I have stolen an idea from someone who used it before me to reduce
future spam.
You may see that I now show email addresses as:
wilf dot james
at ntlworld dot com
- to use my own as an example.
This format is intelligible to humans but far less identifiable
to spammers' searching robots.
Another way is to create a small graphic
which shows your email
address in its usual form but does not offer a direct link to
an email address. This is also invisible to many spammers' robots.
The chances are that you would not be reading this if you have
never received any spam. I have worked out a way of dealing with
it that is relatively simple and effective with Netscape. You
can do something similar with Outlook Express as far as I know.
(I never use anything by Microsoft if I can avoid it.) I almost
have to use Windows (preferably 98SE) but there is no point in
using more rubbish than I have to.
Sort Your Emails
With Filters
With Netscape it is possible to use message filters to sort your
incoming emails. You can use both positive and negative filters.
For a positive filter you will need to create a folder that matches
something about the emails that you like to get. (E.g. Friends)

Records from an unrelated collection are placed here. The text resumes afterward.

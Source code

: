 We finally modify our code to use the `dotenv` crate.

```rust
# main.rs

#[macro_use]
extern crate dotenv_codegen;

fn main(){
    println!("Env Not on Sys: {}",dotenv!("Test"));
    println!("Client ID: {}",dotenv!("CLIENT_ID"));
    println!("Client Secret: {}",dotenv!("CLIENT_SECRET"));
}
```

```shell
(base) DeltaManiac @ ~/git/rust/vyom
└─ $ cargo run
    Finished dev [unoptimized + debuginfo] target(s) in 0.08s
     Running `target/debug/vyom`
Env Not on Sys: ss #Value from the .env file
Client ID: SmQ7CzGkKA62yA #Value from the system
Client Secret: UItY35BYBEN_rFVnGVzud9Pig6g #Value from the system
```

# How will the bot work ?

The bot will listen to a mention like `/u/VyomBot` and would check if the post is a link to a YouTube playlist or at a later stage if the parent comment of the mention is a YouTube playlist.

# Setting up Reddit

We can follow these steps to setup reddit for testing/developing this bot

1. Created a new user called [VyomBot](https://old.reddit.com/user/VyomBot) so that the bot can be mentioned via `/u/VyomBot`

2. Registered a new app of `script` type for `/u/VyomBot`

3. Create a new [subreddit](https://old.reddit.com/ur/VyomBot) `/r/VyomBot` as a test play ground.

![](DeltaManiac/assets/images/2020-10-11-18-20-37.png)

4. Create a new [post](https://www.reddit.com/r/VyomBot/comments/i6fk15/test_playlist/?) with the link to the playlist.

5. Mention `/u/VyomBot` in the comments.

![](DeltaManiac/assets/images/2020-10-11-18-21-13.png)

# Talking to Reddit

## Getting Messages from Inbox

For a negative filter you will need a folder called Spam.
If you use filters in the normal way, you would need to read an
umwanted email normally to find something about it that will identify
it uniquely. I have found a way to avoid this as you will see.
Some spam emails
have subject lines that seem to be a series of strange letters
in no obvious sequence. Most of these letters can be produced
by holding down the left Alt key and typing in a number on the
numeric keypad that is on the right hand side of most keyboards.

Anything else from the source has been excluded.